Set is a fun pattern matching card game that I like to play. The goal of the game is to find 3 cards that complete a "set" (see the rules here). I thought it would be fun to build this game as a web application that I can use when I don't have the cards with me.
I implemented an N choose K algorithm to find each combination of 3 cards so I could efficiently find all the sets. I used this information to add a "hint" button below the cards that tells the user how many sets are present (I programmed it to ensure there will always be at least 1!).
I used SVGs for the shapes so I didn't need to have different images for each shape/color/shade combo. This also allowed me to easily tweak the colors and size of the shapes.
In the future, I would like to learn about image processing so the user would be able to take a picture of the real set cards on the table and feed it to the application. It could then populate the grid in the application with the same cards. When you play Set for real, sometimes there isn't a set. Having this feature would allow the user to verify that fact before re-dealing.

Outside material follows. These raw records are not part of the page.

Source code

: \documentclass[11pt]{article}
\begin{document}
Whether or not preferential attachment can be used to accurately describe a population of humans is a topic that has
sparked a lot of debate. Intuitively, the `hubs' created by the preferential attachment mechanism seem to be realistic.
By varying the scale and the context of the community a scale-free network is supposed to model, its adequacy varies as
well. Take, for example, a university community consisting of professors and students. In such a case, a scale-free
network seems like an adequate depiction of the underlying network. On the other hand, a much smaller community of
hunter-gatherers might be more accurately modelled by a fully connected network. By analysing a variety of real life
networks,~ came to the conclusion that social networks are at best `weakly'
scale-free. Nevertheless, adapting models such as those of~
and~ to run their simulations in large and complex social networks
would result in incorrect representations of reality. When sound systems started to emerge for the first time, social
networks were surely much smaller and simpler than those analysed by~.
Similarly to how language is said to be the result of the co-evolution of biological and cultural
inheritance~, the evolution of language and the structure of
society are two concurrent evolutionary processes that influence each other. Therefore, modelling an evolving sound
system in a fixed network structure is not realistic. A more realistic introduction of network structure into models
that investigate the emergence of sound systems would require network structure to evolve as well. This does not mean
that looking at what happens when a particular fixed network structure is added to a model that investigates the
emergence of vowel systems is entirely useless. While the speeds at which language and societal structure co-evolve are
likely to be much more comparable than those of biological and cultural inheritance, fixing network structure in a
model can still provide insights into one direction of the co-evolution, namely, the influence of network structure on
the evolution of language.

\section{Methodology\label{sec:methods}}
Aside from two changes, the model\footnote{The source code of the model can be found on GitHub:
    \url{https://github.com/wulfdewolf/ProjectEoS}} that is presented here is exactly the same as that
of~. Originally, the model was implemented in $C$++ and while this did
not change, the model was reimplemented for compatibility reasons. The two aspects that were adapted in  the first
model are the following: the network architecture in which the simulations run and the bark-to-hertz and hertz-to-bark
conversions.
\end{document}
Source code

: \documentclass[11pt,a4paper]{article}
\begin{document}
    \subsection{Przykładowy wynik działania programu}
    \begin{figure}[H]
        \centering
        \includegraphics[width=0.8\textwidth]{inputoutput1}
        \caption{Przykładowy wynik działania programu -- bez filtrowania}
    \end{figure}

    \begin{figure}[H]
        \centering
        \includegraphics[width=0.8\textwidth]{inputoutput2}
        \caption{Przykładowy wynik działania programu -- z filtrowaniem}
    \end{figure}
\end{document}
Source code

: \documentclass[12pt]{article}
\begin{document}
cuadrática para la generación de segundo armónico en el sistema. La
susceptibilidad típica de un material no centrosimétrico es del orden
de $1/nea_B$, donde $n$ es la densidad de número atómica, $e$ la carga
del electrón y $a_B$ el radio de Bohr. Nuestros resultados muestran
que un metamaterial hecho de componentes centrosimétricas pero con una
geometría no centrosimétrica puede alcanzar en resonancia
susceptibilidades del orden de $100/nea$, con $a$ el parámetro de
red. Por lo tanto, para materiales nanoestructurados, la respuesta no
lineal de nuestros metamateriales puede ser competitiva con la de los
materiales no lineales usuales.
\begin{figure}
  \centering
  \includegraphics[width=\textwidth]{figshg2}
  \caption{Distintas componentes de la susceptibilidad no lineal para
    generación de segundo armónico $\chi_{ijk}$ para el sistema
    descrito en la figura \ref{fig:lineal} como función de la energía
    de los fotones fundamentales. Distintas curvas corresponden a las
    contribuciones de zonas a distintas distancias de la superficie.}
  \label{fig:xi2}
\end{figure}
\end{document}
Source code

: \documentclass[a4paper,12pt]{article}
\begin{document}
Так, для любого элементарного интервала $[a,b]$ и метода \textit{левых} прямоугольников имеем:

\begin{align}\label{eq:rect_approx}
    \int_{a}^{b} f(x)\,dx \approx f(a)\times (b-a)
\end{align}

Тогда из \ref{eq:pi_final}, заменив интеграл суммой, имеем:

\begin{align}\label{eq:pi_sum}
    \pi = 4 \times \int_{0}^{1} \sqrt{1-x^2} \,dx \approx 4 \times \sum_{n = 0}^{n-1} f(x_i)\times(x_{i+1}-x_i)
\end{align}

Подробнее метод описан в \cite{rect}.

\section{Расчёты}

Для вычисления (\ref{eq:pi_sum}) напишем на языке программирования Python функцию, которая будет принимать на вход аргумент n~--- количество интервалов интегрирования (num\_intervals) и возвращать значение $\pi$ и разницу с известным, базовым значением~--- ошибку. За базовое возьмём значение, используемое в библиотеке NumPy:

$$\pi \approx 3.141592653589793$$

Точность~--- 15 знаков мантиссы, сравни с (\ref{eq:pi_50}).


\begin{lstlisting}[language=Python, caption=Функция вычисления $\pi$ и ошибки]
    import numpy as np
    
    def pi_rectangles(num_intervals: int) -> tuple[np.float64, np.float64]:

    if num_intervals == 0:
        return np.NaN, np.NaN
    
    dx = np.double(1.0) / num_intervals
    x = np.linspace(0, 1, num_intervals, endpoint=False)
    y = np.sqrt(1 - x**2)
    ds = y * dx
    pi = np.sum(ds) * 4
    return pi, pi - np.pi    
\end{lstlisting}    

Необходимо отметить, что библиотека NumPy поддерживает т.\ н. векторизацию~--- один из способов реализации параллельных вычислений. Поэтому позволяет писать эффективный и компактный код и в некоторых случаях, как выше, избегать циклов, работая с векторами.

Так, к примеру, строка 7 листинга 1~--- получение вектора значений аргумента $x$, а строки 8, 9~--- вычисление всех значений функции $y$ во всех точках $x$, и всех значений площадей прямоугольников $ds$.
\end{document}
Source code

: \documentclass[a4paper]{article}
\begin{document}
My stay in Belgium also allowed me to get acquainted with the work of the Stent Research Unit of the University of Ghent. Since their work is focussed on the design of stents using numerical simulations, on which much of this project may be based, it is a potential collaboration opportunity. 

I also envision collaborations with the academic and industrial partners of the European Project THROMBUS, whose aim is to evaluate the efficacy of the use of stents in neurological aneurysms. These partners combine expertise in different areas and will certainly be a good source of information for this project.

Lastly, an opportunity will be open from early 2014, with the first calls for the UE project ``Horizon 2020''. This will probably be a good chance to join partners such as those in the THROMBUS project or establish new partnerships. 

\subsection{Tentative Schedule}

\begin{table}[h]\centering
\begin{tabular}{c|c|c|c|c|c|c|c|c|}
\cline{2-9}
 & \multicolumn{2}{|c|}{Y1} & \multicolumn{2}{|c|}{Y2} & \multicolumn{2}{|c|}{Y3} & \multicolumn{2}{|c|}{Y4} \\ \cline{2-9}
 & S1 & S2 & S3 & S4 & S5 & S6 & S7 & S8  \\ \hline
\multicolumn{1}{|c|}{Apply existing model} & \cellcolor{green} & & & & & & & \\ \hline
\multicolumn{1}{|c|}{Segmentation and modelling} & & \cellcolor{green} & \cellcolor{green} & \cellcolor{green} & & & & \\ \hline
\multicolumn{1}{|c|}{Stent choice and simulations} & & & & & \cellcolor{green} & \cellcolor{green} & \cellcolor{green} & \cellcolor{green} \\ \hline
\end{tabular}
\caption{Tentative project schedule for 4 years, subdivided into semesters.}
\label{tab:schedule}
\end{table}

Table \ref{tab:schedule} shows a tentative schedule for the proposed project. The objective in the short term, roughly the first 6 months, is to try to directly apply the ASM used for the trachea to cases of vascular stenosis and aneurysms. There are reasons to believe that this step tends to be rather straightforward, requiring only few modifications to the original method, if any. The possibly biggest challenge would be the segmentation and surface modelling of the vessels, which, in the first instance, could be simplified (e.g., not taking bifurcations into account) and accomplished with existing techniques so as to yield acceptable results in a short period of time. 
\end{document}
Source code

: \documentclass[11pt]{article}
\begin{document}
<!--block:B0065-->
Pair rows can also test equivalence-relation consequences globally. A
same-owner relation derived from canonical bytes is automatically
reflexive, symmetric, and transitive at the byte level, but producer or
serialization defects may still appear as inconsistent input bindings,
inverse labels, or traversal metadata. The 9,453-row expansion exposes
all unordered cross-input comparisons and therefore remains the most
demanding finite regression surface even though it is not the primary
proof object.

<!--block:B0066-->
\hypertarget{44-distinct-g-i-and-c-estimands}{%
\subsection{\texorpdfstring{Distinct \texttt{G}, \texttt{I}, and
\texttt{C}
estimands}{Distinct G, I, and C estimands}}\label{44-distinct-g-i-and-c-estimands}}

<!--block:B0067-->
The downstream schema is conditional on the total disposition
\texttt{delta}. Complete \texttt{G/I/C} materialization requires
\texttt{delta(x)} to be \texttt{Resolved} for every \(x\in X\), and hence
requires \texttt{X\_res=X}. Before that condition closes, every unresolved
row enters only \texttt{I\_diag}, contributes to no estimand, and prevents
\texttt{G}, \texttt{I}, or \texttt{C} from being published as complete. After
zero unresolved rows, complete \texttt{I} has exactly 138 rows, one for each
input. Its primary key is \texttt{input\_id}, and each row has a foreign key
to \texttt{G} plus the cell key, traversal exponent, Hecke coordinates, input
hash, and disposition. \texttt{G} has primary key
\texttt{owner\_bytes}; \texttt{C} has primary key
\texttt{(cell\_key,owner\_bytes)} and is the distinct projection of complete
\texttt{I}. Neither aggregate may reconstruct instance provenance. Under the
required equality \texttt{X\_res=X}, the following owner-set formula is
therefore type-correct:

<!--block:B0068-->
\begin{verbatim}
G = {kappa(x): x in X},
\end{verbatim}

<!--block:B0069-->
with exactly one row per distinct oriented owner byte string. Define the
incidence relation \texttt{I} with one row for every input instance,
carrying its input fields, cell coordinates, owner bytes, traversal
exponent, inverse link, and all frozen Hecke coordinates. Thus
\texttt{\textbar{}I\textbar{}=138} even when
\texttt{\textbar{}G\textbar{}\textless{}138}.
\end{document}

I am an active climber and spend a lot of time at the climbing gym. The MIT gym's old website needed an overhaul, so I decided to rebuild the website from scratch as a side project.
The primary purpose of the site is to display the gym's upcoming and past hours of operation. A staff member logs in and is able to post hours of when they will be at the wall. The hours are shown in a timeline view that clearly shows when the wall is open and for how long. The view is especially clear when there are multiple overlapping hours.
In order to simplify the view on a mobile device but still maintain continuity for the user, the upcoming hours are presented the same as the past hours on the regular site. The view combines overlapping hours into one block for readability, which is subtle but visually intuitive.
There is a mobile friendly page for most of the full website, including the about page with links to walking directions and a full searchable staff list that lets mobile users easily find the phone numbers of staff.
Staff can also add hours with a unique time picker widget, that I designed, that is easy to use on a mobile device.